You are viewing a single comment's thread from:

RE: Cryptocurrency feels like it has been here a long time. FIND OUT HOW LUCKY YOU ARE!

in #bitcoin7 years ago

An amazing summary of what is going on.

Early adopters are the ones marginalized as outcasts. Yet, they are also the ones who profit. We are seeing a major technological revolution underway and blockchain is at the core of it.

I love how you described decentralized blockchain....that is the key. Too much is being made of what private corporations are doing with "blockchain"...that is not blockchain. They control it, they own it, and they can alter it. Plus it still requires trust in IBM, WalMart, or JPMorgan.

Sort:  

An amazing comment!

I have to hope and pray that some people read the entire thing of what I write, so they get the full effect of it.

You obviously did, and I thank you very much for doing it.

You must have noticed (and I think you did) how I said PUBLIC blockchains ... really enforcing the word "PUBLIC"

A blockchain is useless unless it is a public ledger, open for public scrutiny to ensure it is legitimate.

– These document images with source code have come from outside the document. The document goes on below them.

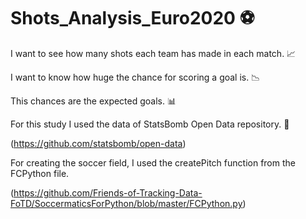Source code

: # Shots_Analysis_Euro2020 ⚽
I want to see how many shots each team has made in each match. 📈

I want to know how huge the chance for scoring a goal is. 📉

This chances are the expected goals. 📊

For this study I used the data of StatsBomb Open Data repository. 📅

(https://github.com/statsbomb/open-data)

For creating the soccer field, I used the createPitch function from the FCPython file. 

(https://github.com/Friends-of-Tracking-Data-FoTD/SoccermaticsForPython/blob/master/FCPython.py)

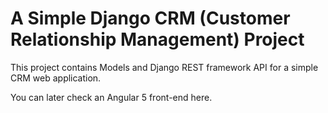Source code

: # A Simple Django CRM (Customer Relationship Management) Project

This project contains Models and Django REST framework API for a simple CRM web application.

You can later check an Angular 5 front-end here.

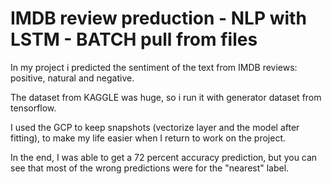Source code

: # IMDB review preduction - NLP with LSTM - BATCH pull from files

In my project i predicted the sentiment of the text from IMDB reviews: positive, natural and negative.

The dataset from KAGGLE was huge, so i run it with generator dataset from tensorflow.

I used the GCP to keep snapshots (vectorize layer and the model after fitting), to make my life easier when I return to work on the project.

In the end, I was able to get a 72 percent accuracy prediction, but you can see that most of the wrong predictions were for the "nearest" label.

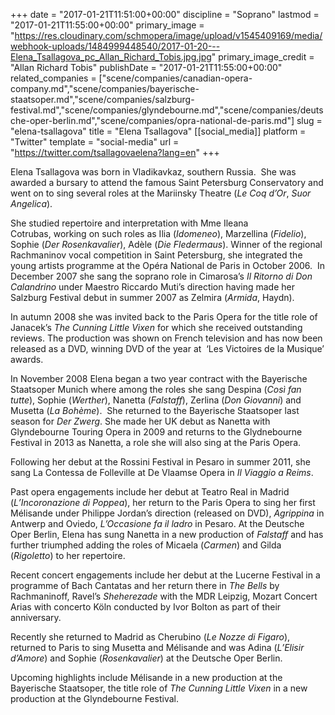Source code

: +++
date = "2017-01-21T11:51:00+00:00"
discipline = "Soprano"
lastmod = "2017-01-21T11:55:00+00:00"
primary_image = "https://res.cloudinary.com/schmopera/image/upload/v1545409169/media/webhook-uploads/1484999448540/2017-01-20---Elena_Tsallagova_pc_Allan_Richard_Tobis.jpg.jpg"
primary_image_credit = "Allan Richard Tobis"
publishDate = "2017-01-21T11:55:00+00:00"
related_companies = ["scene/companies/canadian-opera-company.md","scene/companies/bayerische-staatsoper.md","scene/companies/salzburg-festival.md","scene/companies/glyndebourne.md","scene/companies/deutsche-oper-berlin.md","scene/companies/opra-national-de-paris.md"]
slug = "elena-tsallagova"
title = "Elena Tsallagova"
[[social_media]]
platform = "Twitter"
template = "social-media"
url = "https://twitter.com/tsallagovaelena?lang=en"
+++

Elena Tsallagova was born in Vladikavkaz, southern Russia.  She was awarded a bursary to attend the famous Saint Petersburg Conservatory and went on to sing several roles at the Mariinsky Theatre (*Le Coq d’Or*, *Suor Angelica*).

She studied repertoire and interpretation with Mme Ileana Cotrubas, working on such roles as Ilia (*Idomeneo*), Marzellina (*Fidelio*), Sophie (*Der Rosenkavalier*), Adèle (*Die Fledermaus*). Winner of the regional Rachmaninov vocal competition in Saint Petersburg, she integrated the young artists programme at the Opéra National de Paris in October 2006.  In December 2007 she sang the soprano role in Cimarosa’s *Il Ritorno di Don Calandrino* under Maestro Riccardo Muti’s direction having made her Salzburg Festival debut in summer 2007 as Zelmira (*Armida*, Haydn).

In autumn 2008 she was invited back to the Paris Opera for the title role of Janacek’s *The Cunning Little Vixen* for which she received outstanding reviews. The production was shown on French television and has now been released as a DVD, winning DVD of the year at  ‘Les Victoires de la Musique’ awards.

In November 2008 Elena began a two year contract with the Bayerische Staatsoper Munich where among the roles she sang Despina (*Così fan tutte*), Sophie (*Werther*), Nanetta (*Falstaff*), Zerlina (*Don Giovanni*) and Musetta (*La Bohème*).  She returned to the Bayerische Staatsoper last season for *Der Zwerg*. She made her UK debut as Nanetta with Glyndebourne Touring Opera in 2009 and returns to the Glydnebourne Festival in 2013 as Nanetta, a role she will also sing at the Paris Opera.

Following her debut at the Rossini Festival in Pesaro in summer 2011, she sang La Contessa de Folleville at De Vlaamse Opera in *Il Viaggio a Reims*.

Past opera engagements include her debut at Teatro Real in Madrid (*L’Incoronazione di Poppea*), her return to the Paris Opera to sing her first Mélisande under Philippe Jordan’s direction (released on DVD), *Agrippina* in Antwerp and Oviedo, *L’Occasione fa il ladro* in Pesaro. At the Deutsche Oper Berlin, Elena has sung Nanetta in a new production of *Falstaff* and has further triumphed adding the roles of Micaela (*Carmen*) and Gilda (*Rigoletto*) to her repertoire.

Recent concert engagements include her debut at the Lucerne Festival in a programme of Bach Cantatas and her return there in *The Bells* by Rachmaninoff, Ravel’s *Sheherezade* with the MDR Leipzig, Mozart Concert Arias with concerto Köln conducted by Ivor Bolton as part of their anniversary.

Recently she returned to Madrid as Cherubino (*Le Nozze di Figaro*), returned to Paris to sing Musetta and Mélisande and was Adina (*L’Elisir d’Amore*) and Sophie (*Rosenkavalier*) at the Deutsche Oper Berlin.

Upcoming highlights include Mélisande in a new production at the Bayerische Staatsoper, the title role of *The Cunning Little Vixen* in a new production at the Glyndebourne Festival.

Trustless, public blockchains is the way you go.

...and no, I do not trust IBM, WalMart, or JPMorgan. Not as individual entities, but because of scale.

Unless every one of those institutions trust their own employees to walk into any of their executive's offices and look through their filecabinets, then it means, they also, have things to hide.

When it comes to monetary transactions, they should not be hidden. This way we know exactly how much money has moved, when, and to which new blockchain address. That's enough. The actual sender and receiver of the money becomes less important at that stage.

(Besides, large accounts are often identified, even on a public Blockchain. The bitcoin address of funds stolen, or of a large cryptocurrency exchange like MtGox get disclosed or known. So the large volume movements are rarely hidden... especially when everyone is watching)

But in today's monetary system, we don't even have THAT much information. Our monetary system is VERY private. No one knows for sure how much money has moved, when and where. It's all replied upon by private institutions "willingly reporting". How many institutions fail to report? Or move funds and then erase the trail? We don't know...

Glad you enjoyed the article -- I am really happy you wrote.

A blockchain that is not decentralized and open is not a blockchain but a shared database.

Here is what it is open to:

-third party counter-risk
-hacking
-altering
-lack of innovation
-manipulation or outright theft

None of that applies to blockchains (public if we have to use that term). Many disagree with us on that premise but I do not see shared databases, even if encrypted, being revolutionary.